My Passion, My Purpose and Monkeys


My Passion, My Purpose and Monkeys

           My passion is greater than my ability. In the proverbial nutshell, that’s how I ended up at Lee University working on a degree in Liberal Arts with an English Concentration. I am, at 54, intentionally pursuing a big piece of my God given purpose. In this paper, I will share a little of my background and my life journey that, at this point in my life, has given my original dream new wings.

           When I was about 8 and quite shy, I began my teaching career. I taught reading, writing, mathematics and science to everything I could convince to sit still for a while. Most of the time, my dolls and stuffed animals excelled in my classes with the occasional misbehaving monkey jumping on the bed. I enjoyed teaching reading and writing more than any other subject and wanted to do something with that knowledge though I didn’t know what or how. Little did I know that my calling would take shape from these experiences.

           I lived for elementary school. I excelled in English and the Accelerated Reader program. I read daily sometimes consuming an entire book like Are You There God? It’s Me, Margaret by Judy Blume or Island of the Blue Dolphins by Scott O-Dell in one sitting. My introversion and shyness found solace and freedom in the imaginary places to which I traveled in my mind. The Boxcar Children were my dearest friends. As I entered middle school, I was drawn to Trixie Belden and The Hardy Boys. I became a diehard fan of J. R. R. Tolkien in middle school, reading The Lord of the Rings trilogy and The Silmarillion from cover-to-cover multiple times. I entered the thrilling worlds of Agatha Christie and Sir Arthur Conan Doyle in high school. High school proved to be fertile ground for my active imagination. I discovered unexplored genres of literature and expanded my horizons significantly with The Left Hand of Darkness by Ursula K. Le Guin and Geoffery Chaucer’s Canterbury Tale. I wanted to share my love of books with others but didn’t think I could do it. I also have a love for languages, so I moved forward with that pursuit in college. That’s where I got off track.
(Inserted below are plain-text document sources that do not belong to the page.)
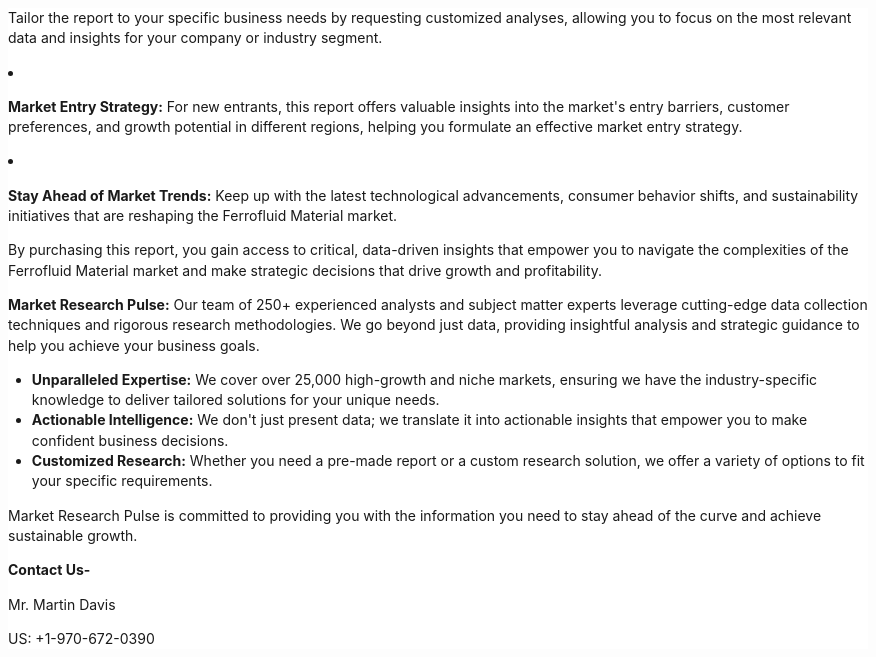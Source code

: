 Tailor the report to your specific business needs by requesting customized analyses, allowing you to focus on the most relevant data and insights for your company or industry segment.</p></li><li><p><strong>Market Entry Strategy:</strong> For new entrants, this report offers valuable insights into the market's entry barriers, customer preferences, and growth potential in different regions, helping you formulate an effective market entry strategy.</p></li><li><p><strong>Stay Ahead of Market Trends:</strong> Keep up with the latest technological advancements, consumer behavior shifts, and sustainability initiatives that are reshaping the Ferrofluid Material market.</p></li></ol><p>By purchasing this report, you gain access to critical, data-driven insights that empower you to navigate the complexities of the Ferrofluid Material market and make strategic decisions that drive growth and profitability.</p><p><strong>Market Research Pulse:</strong>&nbsp;Our team of 250+ experienced analysts and subject matter experts leverage cutting-edge data collection techniques and rigorous research methodologies. We go beyond just data, providing insightful analysis and strategic guidance to help you achieve your business goals.</p><ul><li><strong>Unparalleled Expertise:</strong>&nbsp;We cover over 25,000 high-growth and niche markets, ensuring we have the industry-specific knowledge to deliver tailored solutions for your unique needs.</li><li><strong>Actionable Intelligence:</strong>&nbsp;We don't just present data; we translate it into actionable insights that empower you to make confident business decisions.</li><li><strong>Customized Research:</strong>&nbsp;Whether you need a pre-made report or a custom research solution, we offer a variety of options to fit your specific requirements.</li></ul><p>Market Research Pulse is committed to providing you with the information you need to stay ahead of the curve and achieve sustainable growth.</p><p><strong>Contact Us-</strong></p><p>Mr. Martin Davis</p><p>US: +1-970-672-0390</p>
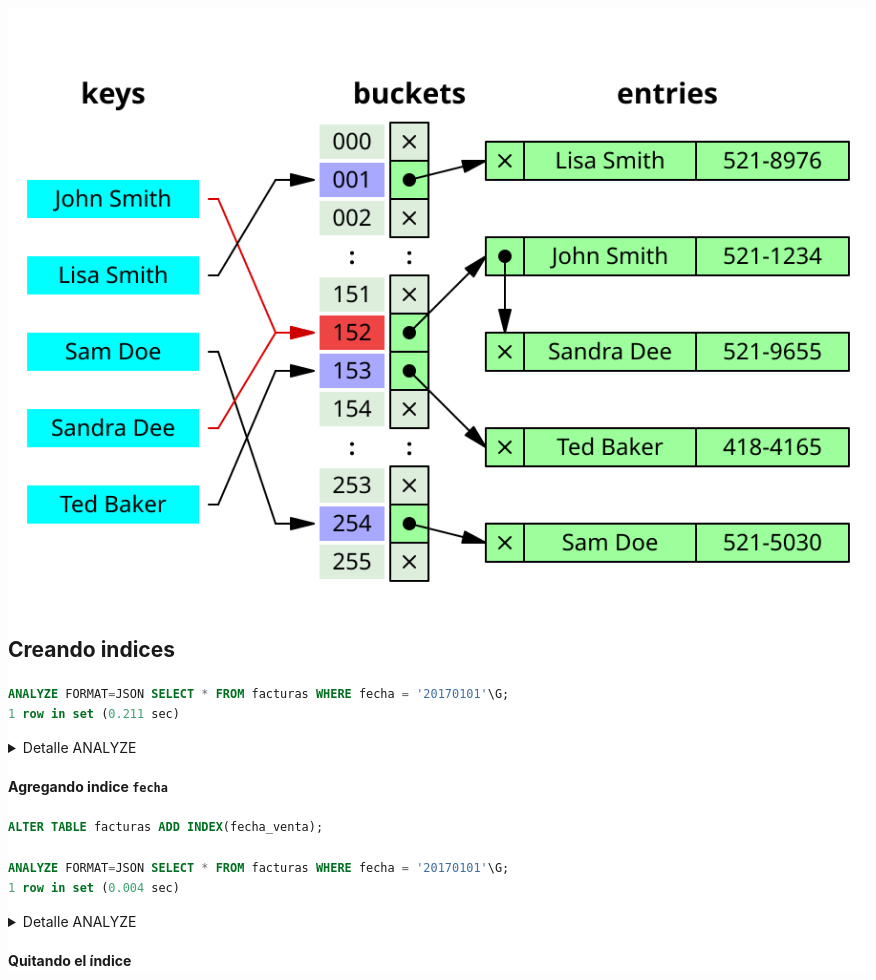 [<img src="./imgs/hash_table.svg" width="1000"/>](study_drive/06_mysql/imgs/hash_table.svg)

## Creando indices

```sql
ANALYZE FORMAT=JSON SELECT * FROM facturas WHERE fecha = '20170101'\G;
1 row in set (0.211 sec)
```

<details><summary markdown="span">Detalle ANALYZE</summary></details>

#### Agregando indice `fecha`

```sql
ALTER TABLE facturas ADD INDEX(fecha_venta);

ANALYZE FORMAT=JSON SELECT * FROM facturas WHERE fecha = '20170101'\G;
1 row in set (0.004 sec)
```

<details><summary markdown="span">Detalle ANALYZE</summary></details>

#### Quitando el índice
Greg and Alicyn, a loving student couple at my school, kindly befriended me after seeing me alone for 3 semesters. We all had great love for learning and languages, and I was hooked. I started skipping school to have lunch with them off-campus. My grades suffered. Greg and Alicyn got married and, after four years, I left college feeling like a failure. I had various mundane jobs and worked in Cleveland until I fell in love, got married and moved to Nashville.

Del and I married in 2000 and our honeymoon baby, Noelle, was born nine months later. Life got tough, but God sustained us. I served in church music and worked hard but found myself a single mom in 2007. Noelle and I moved into a little apartment, and I poured myself into raising my bright, creative daughter. She was and is my constant motivation to be better and do better.

After divorce, I reevaluated my life. I examined my few successes and many failures. I vowed to do better for our little family of two. With the help of the Lord, I started a wonderful job that included a beautiful house at our new church. I served there for the next 14 years as Music and Administrative Pastor. I grew into myself in those years learning how to take my introversion and exchange some of it for “extra” version. My job fulfilled me and I taught many bible studies. Doing that stirred the gift that God gave me.

I was in my 13th year at the church when I started struggling to breathe. I interrupted my daughter’s spring break plans in the early hours of March 5, 2023 by asking her to come straight to Nashville to take me to the emergency room. She dropped everything and drove three hours to help me. I was hospitalized for ten days and told I would need triple bypass open heart surgery. After many complications, I went into the operating room in May of 2023. Complications from the procedure caused partial paralysis in my feet, legs and other parts of my body and left me with a few brain function issues. Following quadruple bypass surgery, I was hospitalized or in a rehabilitation facility for twelve weeks. My daughter went to Virginia to do her internship during part of my recovery time, but we made the best of it. When she returned, she helped tremendously before heading home to her apartment and my “grandcat”, Domino.

As time passed, I tried to do my job but struggled. Noelle was concerned and invited me to move in with her. I accepted and moved back to Cleveland in August of 2024. I applied for disability in November and really didn’t see any other way, but my daughter did. She encouraged me to actively pursue my passion and purpose, believing that I was gifted in teaching.

Noelle planted the “go back to college” seed and God reminded me of my teaching dream. I applied to attend Lee University in December of 2024 and am now a full-time student. I am extremely blessed to be part of Lee. I plan to graduate in May of 2026 and will go on to pursue a Master of Arts in Teaching. I plan to be the teacher students love and hate. My classes will be tough but will open minds, fire imaginations and bring new worlds to my students. I look forward to seeing the lightbulbs going on as students find points of connection in the stories, books, plays and poems we read. Teaching English will fulfill my lifelong dream, and Lee University is the vehicle bringing my ability in line with my passion and my purpose. No more monkeys jumping on the bed.